§ Instructions to follow: Copy out all lines of the listing below that hold "includegraphics".

§ Input data:

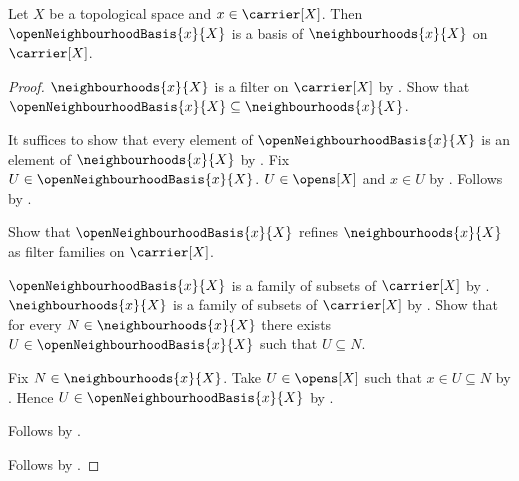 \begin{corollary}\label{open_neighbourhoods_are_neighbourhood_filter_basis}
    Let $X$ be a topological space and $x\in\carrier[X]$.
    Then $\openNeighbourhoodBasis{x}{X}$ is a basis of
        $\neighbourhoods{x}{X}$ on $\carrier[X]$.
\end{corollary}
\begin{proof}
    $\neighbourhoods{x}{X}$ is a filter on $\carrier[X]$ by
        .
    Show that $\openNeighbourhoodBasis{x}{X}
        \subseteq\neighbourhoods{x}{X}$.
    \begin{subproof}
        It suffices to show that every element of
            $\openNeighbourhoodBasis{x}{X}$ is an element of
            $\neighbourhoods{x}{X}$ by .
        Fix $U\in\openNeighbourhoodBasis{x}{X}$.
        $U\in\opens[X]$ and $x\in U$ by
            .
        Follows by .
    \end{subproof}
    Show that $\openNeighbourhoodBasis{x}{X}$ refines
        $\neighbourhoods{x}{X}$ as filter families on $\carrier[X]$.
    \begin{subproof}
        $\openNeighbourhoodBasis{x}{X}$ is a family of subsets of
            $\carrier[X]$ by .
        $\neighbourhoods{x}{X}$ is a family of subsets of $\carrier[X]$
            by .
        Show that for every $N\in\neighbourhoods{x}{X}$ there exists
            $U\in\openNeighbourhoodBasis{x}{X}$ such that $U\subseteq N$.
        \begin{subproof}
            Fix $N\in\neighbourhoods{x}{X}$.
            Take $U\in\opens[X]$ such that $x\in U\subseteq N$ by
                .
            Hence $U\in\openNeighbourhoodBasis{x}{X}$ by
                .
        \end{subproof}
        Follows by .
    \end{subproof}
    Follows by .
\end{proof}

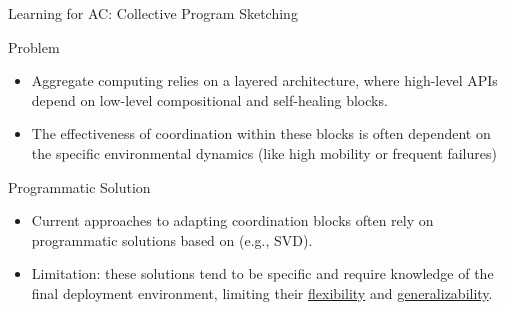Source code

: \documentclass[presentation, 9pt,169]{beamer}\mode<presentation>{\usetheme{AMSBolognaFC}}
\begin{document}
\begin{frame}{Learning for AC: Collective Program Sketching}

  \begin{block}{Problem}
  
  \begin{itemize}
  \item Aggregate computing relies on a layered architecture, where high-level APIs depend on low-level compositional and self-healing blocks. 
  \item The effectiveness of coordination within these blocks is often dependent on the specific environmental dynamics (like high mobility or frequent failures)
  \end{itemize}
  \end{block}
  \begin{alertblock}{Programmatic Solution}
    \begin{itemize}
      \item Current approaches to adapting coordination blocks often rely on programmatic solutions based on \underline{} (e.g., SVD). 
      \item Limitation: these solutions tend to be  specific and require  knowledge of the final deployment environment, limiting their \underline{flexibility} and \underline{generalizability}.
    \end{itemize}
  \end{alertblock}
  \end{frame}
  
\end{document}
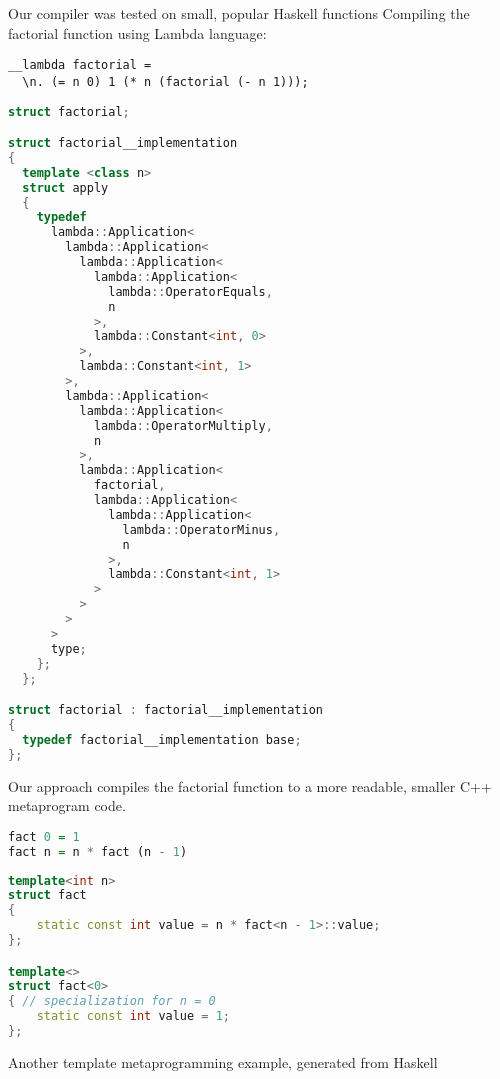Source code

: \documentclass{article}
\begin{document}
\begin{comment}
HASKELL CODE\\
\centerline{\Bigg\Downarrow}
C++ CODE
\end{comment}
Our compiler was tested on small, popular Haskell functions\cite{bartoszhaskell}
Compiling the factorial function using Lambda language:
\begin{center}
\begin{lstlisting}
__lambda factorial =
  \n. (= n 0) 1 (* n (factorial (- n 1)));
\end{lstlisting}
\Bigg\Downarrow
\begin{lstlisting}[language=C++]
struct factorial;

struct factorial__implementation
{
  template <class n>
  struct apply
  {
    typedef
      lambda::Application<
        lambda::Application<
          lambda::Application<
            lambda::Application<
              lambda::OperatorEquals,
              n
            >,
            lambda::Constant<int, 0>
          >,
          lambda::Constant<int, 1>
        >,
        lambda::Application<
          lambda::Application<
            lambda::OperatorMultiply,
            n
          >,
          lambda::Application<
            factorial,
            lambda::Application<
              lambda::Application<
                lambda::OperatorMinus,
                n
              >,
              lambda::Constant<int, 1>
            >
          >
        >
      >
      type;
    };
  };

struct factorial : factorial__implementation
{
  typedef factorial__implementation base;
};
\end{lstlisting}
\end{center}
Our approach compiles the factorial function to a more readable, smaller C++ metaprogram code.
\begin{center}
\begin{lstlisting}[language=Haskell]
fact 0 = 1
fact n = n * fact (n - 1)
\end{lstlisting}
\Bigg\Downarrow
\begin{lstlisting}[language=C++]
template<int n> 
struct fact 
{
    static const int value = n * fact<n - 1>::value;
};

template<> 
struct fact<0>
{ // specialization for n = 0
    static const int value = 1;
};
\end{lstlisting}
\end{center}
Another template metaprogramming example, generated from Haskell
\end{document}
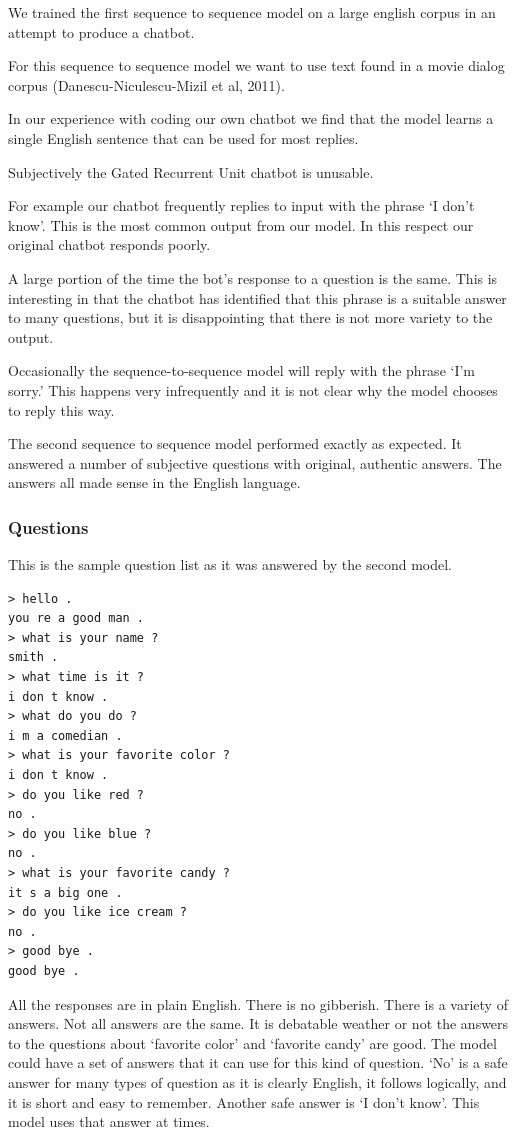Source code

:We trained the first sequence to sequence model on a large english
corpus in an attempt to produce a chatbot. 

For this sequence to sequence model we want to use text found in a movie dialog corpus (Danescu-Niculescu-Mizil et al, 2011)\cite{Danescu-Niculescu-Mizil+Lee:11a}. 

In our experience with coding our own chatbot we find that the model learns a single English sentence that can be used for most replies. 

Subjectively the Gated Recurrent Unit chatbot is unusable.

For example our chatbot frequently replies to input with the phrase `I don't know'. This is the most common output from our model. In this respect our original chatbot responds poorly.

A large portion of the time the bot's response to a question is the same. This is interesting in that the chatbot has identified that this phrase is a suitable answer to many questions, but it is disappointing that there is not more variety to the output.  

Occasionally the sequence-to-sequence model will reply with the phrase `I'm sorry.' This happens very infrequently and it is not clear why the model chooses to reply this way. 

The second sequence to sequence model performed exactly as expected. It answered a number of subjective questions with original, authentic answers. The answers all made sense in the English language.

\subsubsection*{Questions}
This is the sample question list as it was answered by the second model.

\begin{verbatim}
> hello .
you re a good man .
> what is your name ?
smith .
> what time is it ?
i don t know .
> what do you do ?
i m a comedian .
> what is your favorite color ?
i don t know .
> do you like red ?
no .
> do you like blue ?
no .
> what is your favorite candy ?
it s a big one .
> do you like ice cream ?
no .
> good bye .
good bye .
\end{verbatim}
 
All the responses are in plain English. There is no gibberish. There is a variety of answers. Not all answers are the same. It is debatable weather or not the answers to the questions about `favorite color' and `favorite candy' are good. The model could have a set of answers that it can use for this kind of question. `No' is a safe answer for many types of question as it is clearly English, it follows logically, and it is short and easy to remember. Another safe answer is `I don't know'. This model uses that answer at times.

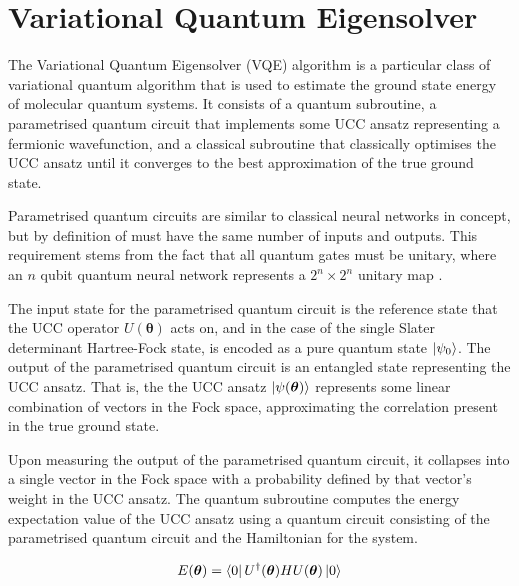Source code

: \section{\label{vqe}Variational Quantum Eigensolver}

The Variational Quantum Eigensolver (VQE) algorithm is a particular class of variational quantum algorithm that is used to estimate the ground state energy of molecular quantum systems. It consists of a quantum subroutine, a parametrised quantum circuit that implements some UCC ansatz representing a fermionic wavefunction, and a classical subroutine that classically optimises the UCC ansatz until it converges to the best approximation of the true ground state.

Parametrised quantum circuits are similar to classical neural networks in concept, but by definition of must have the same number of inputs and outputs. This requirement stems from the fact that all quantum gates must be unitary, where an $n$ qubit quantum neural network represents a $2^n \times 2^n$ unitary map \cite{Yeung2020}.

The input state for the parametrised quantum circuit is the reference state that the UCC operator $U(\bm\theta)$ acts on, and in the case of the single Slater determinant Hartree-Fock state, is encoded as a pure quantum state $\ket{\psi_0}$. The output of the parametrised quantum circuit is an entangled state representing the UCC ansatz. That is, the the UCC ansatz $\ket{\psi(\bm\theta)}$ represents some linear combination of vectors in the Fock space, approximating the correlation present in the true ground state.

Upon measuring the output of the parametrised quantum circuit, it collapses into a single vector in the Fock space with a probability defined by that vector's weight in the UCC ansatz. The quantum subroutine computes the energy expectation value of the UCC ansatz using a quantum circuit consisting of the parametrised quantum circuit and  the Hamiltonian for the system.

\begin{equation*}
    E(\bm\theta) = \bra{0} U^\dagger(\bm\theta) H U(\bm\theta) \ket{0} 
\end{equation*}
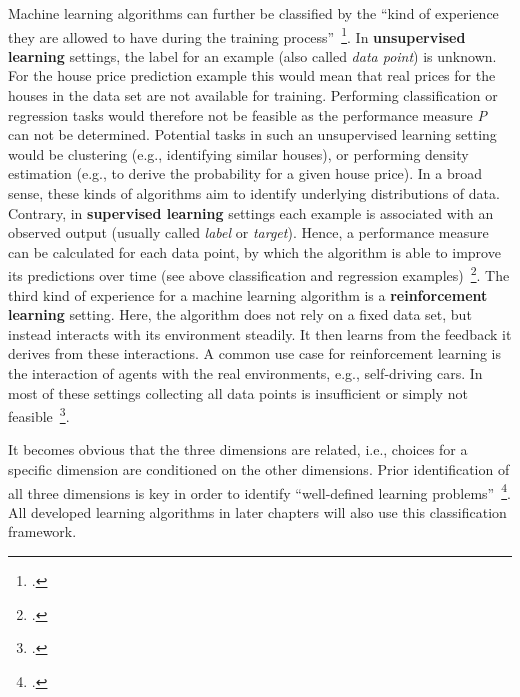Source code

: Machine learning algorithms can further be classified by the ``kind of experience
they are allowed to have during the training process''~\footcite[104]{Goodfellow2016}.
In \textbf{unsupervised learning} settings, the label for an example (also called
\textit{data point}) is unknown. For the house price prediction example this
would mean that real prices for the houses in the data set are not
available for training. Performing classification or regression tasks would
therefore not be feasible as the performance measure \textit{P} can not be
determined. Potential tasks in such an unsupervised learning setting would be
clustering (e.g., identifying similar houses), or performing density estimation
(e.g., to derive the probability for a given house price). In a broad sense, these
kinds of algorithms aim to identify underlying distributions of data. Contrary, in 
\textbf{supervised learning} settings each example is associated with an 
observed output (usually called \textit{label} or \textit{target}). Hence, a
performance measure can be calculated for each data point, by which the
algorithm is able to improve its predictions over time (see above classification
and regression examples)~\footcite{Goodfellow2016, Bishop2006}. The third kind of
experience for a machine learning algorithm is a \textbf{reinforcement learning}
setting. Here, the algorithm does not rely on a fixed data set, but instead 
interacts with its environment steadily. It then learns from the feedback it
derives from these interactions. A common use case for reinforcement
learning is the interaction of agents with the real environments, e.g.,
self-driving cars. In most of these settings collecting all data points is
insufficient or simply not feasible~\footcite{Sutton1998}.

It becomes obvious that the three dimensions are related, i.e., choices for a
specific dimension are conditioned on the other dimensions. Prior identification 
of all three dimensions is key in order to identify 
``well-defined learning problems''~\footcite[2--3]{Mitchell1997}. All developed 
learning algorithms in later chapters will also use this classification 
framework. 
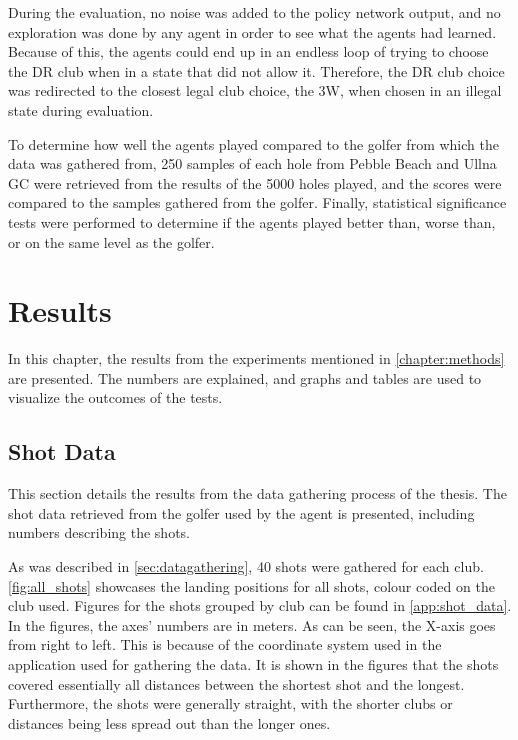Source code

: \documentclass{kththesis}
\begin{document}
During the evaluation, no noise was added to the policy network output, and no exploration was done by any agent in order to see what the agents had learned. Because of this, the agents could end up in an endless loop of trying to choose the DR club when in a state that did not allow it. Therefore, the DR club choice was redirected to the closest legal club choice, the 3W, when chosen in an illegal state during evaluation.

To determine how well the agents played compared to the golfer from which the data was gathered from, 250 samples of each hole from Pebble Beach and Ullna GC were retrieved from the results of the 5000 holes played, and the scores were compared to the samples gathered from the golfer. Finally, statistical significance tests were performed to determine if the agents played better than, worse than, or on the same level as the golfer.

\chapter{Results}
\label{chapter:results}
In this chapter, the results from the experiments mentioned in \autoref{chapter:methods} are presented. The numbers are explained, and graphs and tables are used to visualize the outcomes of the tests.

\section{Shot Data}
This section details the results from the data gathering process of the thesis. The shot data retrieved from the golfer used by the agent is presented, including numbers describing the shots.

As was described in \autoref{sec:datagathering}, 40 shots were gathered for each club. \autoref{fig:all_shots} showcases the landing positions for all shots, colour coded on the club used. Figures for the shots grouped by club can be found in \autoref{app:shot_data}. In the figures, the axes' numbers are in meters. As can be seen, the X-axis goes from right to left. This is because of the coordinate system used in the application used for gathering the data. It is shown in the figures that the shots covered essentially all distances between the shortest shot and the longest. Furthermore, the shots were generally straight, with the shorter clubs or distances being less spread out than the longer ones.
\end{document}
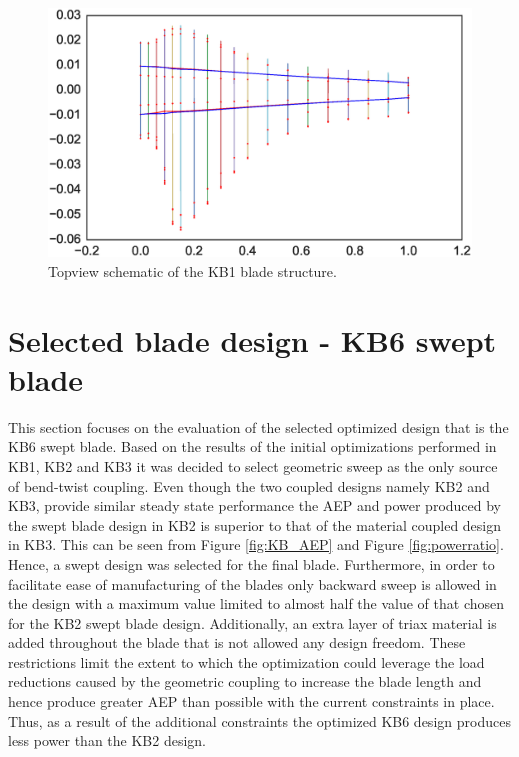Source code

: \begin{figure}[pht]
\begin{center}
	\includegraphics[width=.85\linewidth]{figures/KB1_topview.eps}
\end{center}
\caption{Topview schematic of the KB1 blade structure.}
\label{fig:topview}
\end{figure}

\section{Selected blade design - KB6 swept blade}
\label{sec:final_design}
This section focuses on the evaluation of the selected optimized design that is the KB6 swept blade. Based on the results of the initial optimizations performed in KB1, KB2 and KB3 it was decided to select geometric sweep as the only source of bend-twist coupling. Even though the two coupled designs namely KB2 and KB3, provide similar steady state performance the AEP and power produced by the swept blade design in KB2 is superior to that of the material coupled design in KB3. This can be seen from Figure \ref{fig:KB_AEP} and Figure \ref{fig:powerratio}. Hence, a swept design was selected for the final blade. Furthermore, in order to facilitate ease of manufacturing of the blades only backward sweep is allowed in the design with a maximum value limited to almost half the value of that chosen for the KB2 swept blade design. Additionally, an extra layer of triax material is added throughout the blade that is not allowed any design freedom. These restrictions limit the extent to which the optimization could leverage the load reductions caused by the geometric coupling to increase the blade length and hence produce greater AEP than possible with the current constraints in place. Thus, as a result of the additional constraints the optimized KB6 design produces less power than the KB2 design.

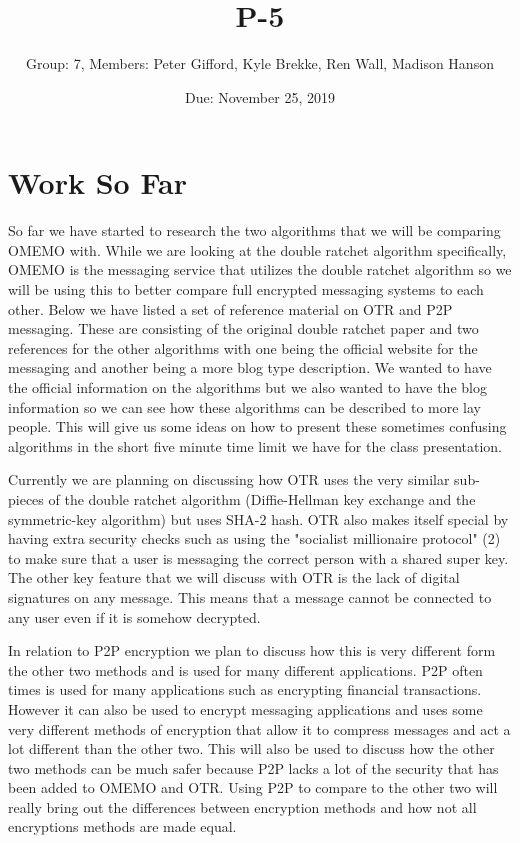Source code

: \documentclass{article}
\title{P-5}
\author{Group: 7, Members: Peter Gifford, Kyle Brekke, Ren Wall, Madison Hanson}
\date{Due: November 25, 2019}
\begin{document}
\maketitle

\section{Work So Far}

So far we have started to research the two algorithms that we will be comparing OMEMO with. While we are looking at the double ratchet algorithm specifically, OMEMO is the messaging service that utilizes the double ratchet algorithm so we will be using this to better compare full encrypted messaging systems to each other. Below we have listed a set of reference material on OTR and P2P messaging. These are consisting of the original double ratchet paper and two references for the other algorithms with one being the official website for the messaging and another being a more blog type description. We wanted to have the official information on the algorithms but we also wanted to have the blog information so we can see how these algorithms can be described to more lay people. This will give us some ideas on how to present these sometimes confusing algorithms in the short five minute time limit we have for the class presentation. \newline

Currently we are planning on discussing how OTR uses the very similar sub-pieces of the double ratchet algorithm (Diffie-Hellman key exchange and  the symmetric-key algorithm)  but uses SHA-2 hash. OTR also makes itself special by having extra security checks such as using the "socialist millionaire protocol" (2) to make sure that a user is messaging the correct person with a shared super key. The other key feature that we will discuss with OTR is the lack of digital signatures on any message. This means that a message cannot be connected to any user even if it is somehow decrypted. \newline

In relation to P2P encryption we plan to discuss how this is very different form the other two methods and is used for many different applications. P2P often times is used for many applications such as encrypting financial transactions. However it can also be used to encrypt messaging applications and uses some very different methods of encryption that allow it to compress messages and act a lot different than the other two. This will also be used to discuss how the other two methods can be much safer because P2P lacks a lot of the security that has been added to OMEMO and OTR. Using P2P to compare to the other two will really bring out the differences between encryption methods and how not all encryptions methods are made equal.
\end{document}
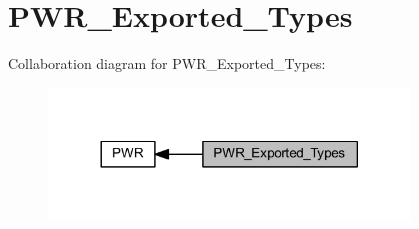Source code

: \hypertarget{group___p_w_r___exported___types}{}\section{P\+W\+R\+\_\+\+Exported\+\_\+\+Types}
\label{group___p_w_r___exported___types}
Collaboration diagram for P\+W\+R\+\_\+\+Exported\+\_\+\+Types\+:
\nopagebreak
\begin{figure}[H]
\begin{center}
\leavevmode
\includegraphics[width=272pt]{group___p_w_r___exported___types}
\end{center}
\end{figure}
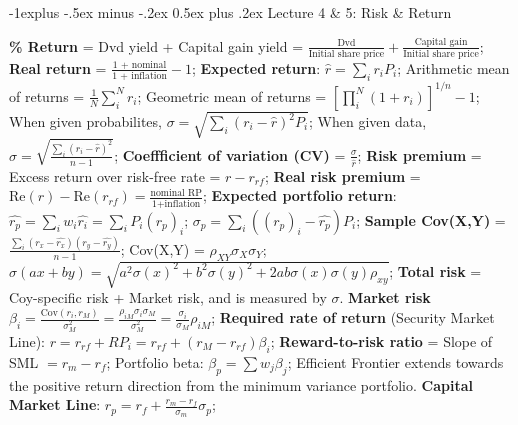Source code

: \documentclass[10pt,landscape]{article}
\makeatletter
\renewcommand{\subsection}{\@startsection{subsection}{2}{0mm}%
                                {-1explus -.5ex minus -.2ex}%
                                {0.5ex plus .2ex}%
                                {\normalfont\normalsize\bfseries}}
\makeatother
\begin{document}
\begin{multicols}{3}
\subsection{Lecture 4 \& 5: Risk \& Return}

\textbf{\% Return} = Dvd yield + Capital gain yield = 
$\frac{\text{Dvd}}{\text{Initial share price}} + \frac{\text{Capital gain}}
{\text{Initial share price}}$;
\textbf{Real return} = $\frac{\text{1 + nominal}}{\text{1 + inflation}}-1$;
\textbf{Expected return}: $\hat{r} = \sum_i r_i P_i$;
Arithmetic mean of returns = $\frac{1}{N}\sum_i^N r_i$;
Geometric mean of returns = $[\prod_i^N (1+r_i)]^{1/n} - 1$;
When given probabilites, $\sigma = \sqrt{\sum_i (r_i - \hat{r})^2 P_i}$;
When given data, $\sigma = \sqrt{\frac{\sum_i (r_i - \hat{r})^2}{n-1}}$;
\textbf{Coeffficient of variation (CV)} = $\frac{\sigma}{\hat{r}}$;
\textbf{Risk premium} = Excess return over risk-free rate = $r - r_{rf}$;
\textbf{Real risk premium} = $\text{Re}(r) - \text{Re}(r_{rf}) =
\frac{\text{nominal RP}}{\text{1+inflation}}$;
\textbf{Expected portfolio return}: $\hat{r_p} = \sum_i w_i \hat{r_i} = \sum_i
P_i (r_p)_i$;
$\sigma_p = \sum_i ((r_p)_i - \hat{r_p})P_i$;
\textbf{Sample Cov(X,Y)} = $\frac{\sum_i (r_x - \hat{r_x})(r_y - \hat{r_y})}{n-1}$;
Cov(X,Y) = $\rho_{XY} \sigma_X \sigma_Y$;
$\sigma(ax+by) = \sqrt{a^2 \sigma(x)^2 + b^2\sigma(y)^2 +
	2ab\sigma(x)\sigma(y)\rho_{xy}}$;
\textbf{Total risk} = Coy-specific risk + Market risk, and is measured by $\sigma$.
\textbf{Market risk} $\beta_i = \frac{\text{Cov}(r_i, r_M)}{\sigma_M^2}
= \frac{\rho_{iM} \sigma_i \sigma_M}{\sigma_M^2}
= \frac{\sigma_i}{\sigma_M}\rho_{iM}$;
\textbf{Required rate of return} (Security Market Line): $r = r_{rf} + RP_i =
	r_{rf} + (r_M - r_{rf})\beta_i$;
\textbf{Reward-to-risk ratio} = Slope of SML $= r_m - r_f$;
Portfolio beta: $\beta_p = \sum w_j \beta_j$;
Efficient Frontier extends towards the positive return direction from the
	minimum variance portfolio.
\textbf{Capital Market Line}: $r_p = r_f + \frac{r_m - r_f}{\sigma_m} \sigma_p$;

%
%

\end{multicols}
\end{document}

§ Written solution:
	\includegraphics[width=.85\linewidth]{figures/KB1_topview.eps}
\includegraphics[width=272pt]{group___p_w_r___exported___types}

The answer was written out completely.